Most of the growth in recent years has come from emerging economies such as China, Brazil, and India, among others. But these economies have been saturated with investors by now and they no longer have bargain deals that once made them so attractive.
In addition, emerging markets have been growing their revenue by exporting to the west, but as western economies have been slowing down and so has the ability of emerging markets to boost growth through exports. The whole world economy is interconnected. For example, a slowdown in the U.S. will negatively affect China's ability to sell its goods to the U.S. market.

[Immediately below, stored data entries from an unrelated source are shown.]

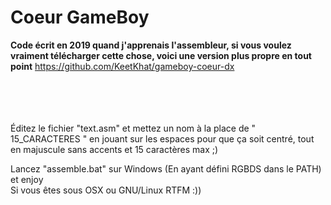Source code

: # Coeur GameBoy

**Code écrit en 2019 quand j'apprenais l'assembleur, si vous voulez vraiment télécharger cette chose, voici une version plus propre en tout point** https://github.com/KeetKhat/gameboy-coeur-dx

\
\
\
\
Éditez le fichier "text.asm" et mettez un nom à la place de " 15_CARACTERES " en jouant sur les espaces pour que ça soit centré, tout en majuscule sans accents et 15 caractères max ;)

Lancez "assemble.bat" sur Windows (En ayant défini RGBDS dans le PATH) et enjoy  
Si vous êtes sous OSX ou GNU/Linux RTFM :))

This in turns reduces China's appetite for commodities, which will affect commodity exporters such as Brazil, Russia, and Australia, among others, leading to a downward spiral.
With limited prospects of growth among most major nations, people's eyes have been turning to the last frontier or the so-called frontier markets. Frontier markets are typically defined as less developed than Emerging Markets, yet different from countries popularly referred to as "failed states." Examples of frontier markets are countries like Mongolia, Kazakhstan, and Nigeria. These are places most people would never have thought of investing, which is also the reason they are still very cheap.
The frontier markets are often considered very risky, but just consider that just as little as 10 years ago investing in places such as China, India, and Brazil, was considered highly risky. Those places were considered exotic investments and only highly specialized firms would touch them. But today they account for a large percentage of most funds, and they have provided spectacular returns to early investors.
Furthermore, frontier markets have a low correlation to highly developed markets, often due of their isolation. Because they often have been cut off from the rest of the world they are somewhat insulated to things like recessions or even depressions. They often do not feel the effect of economic downturns and manage to grow despite distress in the world.
Many of these countries are starting from a very low base with people only earning a few dollars per day. By starting from rock bottom there is only one way to go and that is up. Frontier markets like Myanmar have been through years of civil war, while others have been dominated by ruthless dictators. But what they have in common is that the people are tired of war and starvation and ready for change. They may be far away from adopting western style democracy, but just a small change in the right direction can have huge impact on the population's general well being. From what I have seen people all over the world are pretty much the same when it comes to the desire to increase their own living standards.
In addition, a lot of frontier markets are young countries with favorable demographics. Mongolia, for example, is dominated by young people: 70% of the population is under the age of 35. This typically means that they are eager to work hard and improve their lives. The chart below shows the GDP growth in some of the frontier markets over the last three years.
One of the main reasons for the poor economic performance among western nations in recent years has been because of their high debt levels. Once public debt goes beyond 90% of GDP, interest payments becomes too burdensome, making it close to impossible to grow. Many of the frontier markets have very low debts levels. Part of the reason is that their financial markets are less developed and most people have simply not been willing to lend them any money. The chart shows the debt-to-GDP ratio of these countries.
While some countries like Mongolia and Kazakhstan still lack an ETF I suspect that you will see one emerging soon. In the meantime the following ETFs offers exposure to other promising frontier markets.
PowerShares MENA Frontier Count (PMNA) is an ETF that is weighted heavily toward Kuwait, Egypt, Qatar, and the United Arab Emirates.
The Market Vectors Gulf States Index (MES) offers investors high exposure into Kuwait, Qatar, and the United Arab Emirates, but it also includes exposure to Oman, Bahrain, and Yemen.
Market Vectors-Africa Index ETF (AFK) is a fund that is 66% weighted in South Africa, Egypt, and Nigeria, while it has a 22% weighting in offshore companies that get a majority of their income from operations in Africa.
Guggenheim Frontier Markets ETF (FRN) tracks the BNY Mellon New Frontier DR Index. Chile, Egypt, and Colombia, have the highest weighting and represent close to 60% of the fund.